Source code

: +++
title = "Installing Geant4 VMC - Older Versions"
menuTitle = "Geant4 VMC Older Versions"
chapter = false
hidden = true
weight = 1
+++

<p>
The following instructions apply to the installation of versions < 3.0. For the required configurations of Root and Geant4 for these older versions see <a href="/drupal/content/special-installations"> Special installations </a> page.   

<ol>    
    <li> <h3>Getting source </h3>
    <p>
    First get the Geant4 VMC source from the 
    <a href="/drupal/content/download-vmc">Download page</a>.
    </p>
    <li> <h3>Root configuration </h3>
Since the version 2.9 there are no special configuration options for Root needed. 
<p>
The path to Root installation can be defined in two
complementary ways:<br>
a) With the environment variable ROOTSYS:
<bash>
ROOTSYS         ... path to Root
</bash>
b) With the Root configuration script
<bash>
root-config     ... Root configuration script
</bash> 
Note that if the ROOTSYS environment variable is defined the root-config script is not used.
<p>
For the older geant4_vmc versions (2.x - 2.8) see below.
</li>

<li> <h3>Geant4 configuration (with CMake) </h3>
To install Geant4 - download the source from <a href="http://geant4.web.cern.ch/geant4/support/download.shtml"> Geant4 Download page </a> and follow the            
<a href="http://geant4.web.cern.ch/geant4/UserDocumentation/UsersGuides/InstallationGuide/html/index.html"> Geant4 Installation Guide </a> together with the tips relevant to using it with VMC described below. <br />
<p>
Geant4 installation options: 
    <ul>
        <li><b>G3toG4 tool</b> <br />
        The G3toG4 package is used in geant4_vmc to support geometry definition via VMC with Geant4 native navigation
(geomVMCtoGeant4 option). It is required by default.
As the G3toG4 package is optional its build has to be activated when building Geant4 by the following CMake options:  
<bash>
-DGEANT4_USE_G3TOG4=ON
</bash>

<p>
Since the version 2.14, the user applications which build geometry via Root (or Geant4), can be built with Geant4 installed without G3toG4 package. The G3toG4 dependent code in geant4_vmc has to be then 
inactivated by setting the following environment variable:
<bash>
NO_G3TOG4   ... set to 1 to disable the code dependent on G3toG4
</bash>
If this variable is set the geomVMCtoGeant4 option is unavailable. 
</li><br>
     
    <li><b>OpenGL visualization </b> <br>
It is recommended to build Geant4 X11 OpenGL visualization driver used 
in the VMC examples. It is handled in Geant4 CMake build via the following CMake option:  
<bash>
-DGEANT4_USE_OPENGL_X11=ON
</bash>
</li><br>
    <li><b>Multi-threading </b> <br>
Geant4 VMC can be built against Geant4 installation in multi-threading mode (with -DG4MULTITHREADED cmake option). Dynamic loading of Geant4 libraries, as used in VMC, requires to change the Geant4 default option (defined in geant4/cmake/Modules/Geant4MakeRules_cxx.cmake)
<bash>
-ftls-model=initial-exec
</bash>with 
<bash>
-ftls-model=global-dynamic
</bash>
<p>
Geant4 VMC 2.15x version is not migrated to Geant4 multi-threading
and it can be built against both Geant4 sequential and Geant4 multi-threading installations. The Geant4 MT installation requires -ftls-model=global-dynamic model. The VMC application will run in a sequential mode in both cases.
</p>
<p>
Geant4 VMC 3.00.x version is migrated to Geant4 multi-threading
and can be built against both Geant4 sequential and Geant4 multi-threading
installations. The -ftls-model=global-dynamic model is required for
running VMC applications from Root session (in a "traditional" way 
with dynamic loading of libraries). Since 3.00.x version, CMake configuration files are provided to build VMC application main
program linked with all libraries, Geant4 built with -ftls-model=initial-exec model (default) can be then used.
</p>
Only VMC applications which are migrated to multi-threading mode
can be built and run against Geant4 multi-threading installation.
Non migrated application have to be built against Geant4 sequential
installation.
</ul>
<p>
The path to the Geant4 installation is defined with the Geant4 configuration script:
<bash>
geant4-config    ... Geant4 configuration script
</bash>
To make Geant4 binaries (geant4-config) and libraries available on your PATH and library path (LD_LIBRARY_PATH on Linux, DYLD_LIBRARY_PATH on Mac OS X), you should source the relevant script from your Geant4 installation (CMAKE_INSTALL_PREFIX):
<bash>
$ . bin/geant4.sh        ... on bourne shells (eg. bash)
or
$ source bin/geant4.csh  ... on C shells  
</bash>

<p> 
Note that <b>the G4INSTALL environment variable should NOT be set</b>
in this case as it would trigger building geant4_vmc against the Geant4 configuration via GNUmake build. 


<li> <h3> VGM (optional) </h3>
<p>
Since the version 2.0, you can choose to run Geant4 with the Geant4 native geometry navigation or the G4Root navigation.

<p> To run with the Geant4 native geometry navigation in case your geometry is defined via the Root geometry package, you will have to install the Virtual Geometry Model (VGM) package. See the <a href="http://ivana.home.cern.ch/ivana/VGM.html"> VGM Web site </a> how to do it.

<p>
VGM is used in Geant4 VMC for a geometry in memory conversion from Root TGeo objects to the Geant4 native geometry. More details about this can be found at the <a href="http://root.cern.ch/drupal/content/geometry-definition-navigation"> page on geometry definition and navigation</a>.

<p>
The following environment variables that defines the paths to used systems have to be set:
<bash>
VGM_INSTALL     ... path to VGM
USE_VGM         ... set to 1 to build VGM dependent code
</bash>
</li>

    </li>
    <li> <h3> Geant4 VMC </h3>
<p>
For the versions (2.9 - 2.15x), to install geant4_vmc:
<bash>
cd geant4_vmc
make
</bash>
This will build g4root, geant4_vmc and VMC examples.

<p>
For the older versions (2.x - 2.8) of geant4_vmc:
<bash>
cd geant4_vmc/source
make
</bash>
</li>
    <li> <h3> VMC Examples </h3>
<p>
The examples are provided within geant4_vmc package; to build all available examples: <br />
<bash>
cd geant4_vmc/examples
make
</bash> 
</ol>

━━━━━━━━━━━━━━━━━━━━━━━━━━━━━━

### What to produce
Could you copy out all the material word for word?

### Task response
Source code

: +++
title = "Installing Geant4 VMC - Older Versions"
menuTitle = "Geant4 VMC Older Versions"
chapter = false
hidden = true
weight = 1
+++

<p>
The following instructions apply to the installation of versions < 3.0. For the required configurations of Root and Geant4 for these older versions see <a href="/drupal/content/special-installations"> Special installations </a> page.   

<ol>    
    <li> <h3>Getting source </h3>
    <p>
    First get the Geant4 VMC source from the 
    <a href="/drupal/content/download-vmc">Download page</a>.
    </p>
    <li> <h3>Root configuration </h3>
Since the version 2.9 there are no special configuration options for Root needed. 
<p>
The path to Root installation can be defined in two
complementary ways:<br>
a) With the environment variable ROOTSYS:
<bash>
ROOTSYS         ... path to Root
</bash>
b) With the Root configuration script
<bash>
root-config     ... Root configuration script
</bash> 
Note that if the ROOTSYS environment variable is defined the root-config script is not used.
<p>
For the older geant4_vmc versions (2.x - 2.8) see below.
</li>

<li> <h3>Geant4 configuration (with CMake) </h3>
To install Geant4 - download the source from <a href="http://geant4.web.cern.ch/geant4/support/download.shtml"> Geant4 Download page </a> and follow the            
<a href="http://geant4.web.cern.ch/geant4/UserDocumentation/UsersGuides/InstallationGuide/html/index.html"> Geant4 Installation Guide </a> together with the tips relevant to using it with VMC described below. <br />
<p>
Geant4 installation options: 
    <ul>
        <li><b>G3toG4 tool</b> <br />
        The G3toG4 package is used in geant4_vmc to support geometry definition via VMC with Geant4 native navigation
(geomVMCtoGeant4 option). It is required by default.
As the G3toG4 package is optional its build has to be activated when building Geant4 by the following CMake options:  
<bash>
-DGEANT4_USE_G3TOG4=ON
</bash>

<p>
Since the version 2.14, the user applications which build geometry via Root (or Geant4), can be built with Geant4 installed without G3toG4 package. The G3toG4 dependent code in geant4_vmc has to be then 
inactivated by setting the following environment variable:
<bash>
NO_G3TOG4   ... set to 1 to disable the code dependent on G3toG4
</bash>
If this variable is set the geomVMCtoGeant4 option is unavailable. 
</li><br>
     
    <li><b>OpenGL visualization </b> <br>
It is recommended to build Geant4 X11 OpenGL visualization driver used 
in the VMC examples. It is handled in Geant4 CMake build via the following CMake option:  
<bash>
-DGEANT4_USE_OPENGL_X11=ON
</bash>
</li><br>
    <li><b>Multi-threading </b> <br>
Geant4 VMC can be built against Geant4 installation in multi-threading mode (with -DG4MULTITHREADED cmake option). Dynamic loading of Geant4 libraries, as used in VMC, requires to change the Geant4 default option (defined in geant4/cmake/Modules/Geant4MakeRules_cxx.cmake)
<bash>
-ftls-model=initial-exec
</bash>with 
<bash>
-ftls-model=global-dynamic
</bash>
<p>
Geant4 VMC 2.15x version is not migrated to Geant4 multi-threading
and it can be built against both Geant4 sequential and Geant4 multi-threading installations. The Geant4 MT installation requires -ftls-model=global-dynamic model. The VMC application will run in a sequential mode in both cases.
</p>
<p>
Geant4 VMC 3.00.x version is migrated to Geant4 multi-threading
and can be built against both Geant4 sequential and Geant4 multi-threading
installations. The -ftls-model=global-dynamic model is required for
running VMC applications from Root session (in a "traditional" way 
with dynamic loading of libraries). Since 3.00.x version, CMake configuration files are provided to build VMC application main
program linked with all libraries, Geant4 built with -ftls-model=initial-exec model (default) can be then used.
</p>
Only VMC applications which are migrated to multi-threading mode
can be built and run against Geant4 multi-threading installation.
Non migrated application have to be built against Geant4 sequential
installation.
</ul>
<p>
The path to the Geant4 installation is defined with the Geant4 configuration script:
<bash>
geant4-config    ... Geant4 configuration script
</bash>
To make Geant4 binaries (geant4-config) and libraries available on your PATH and library path (LD_LIBRARY_PATH on Linux, DYLD_LIBRARY_PATH on Mac OS X), you should source the relevant script from your Geant4 installation (CMAKE_INSTALL_PREFIX):
<bash>
$ . bin/geant4.sh        ... on bourne shells (eg. bash)
or
$ source bin/geant4.csh  ... on C shells  
</bash>

<p> 
Note that <b>the G4INSTALL environment variable should NOT be set</b>
in this case as it would trigger building geant4_vmc against the Geant4 configuration via GNUmake build. 


<li> <h3> VGM (optional) </h3>
<p>
Since the version 2.0, you can choose to run Geant4 with the Geant4 native geometry navigation or the G4Root navigation.

<p> To run with the Geant4 native geometry navigation in case your geometry is defined via the Root geometry package, you will have to install the Virtual Geometry Model (VGM) package. See the <a href="http://ivana.home.cern.ch/ivana/VGM.html"> VGM Web site </a> how to do it.

<p>
VGM is used in Geant4 VMC for a geometry in memory conversion from Root TGeo objects to the Geant4 native geometry. More details about this can be found at the <a href="http://root.cern.ch/drupal/content/geometry-definition-navigation"> page on geometry definition and navigation</a>.

<p>
The following environment variables that defines the paths to used systems have to be set:
<bash>
VGM_INSTALL     ... path to VGM
USE_VGM         ... set to 1 to build VGM dependent code
</bash>
</li>

    </li>
    <li> <h3> Geant4 VMC </h3>
<p>
For the versions (2.9 - 2.15x), to install geant4_vmc:
<bash>
cd geant4_vmc
make
</bash>
This will build g4root, geant4_vmc and VMC examples.

<p>
For the older versions (2.x - 2.8) of geant4_vmc:
<bash>
cd geant4_vmc/source
make
</bash>
</li>
    <li> <h3> VMC Examples </h3>
<p>
The examples are provided within geant4_vmc package; to build all available examples: <br />
<bash>
cd geant4_vmc/examples
make
</bash> 
</ol>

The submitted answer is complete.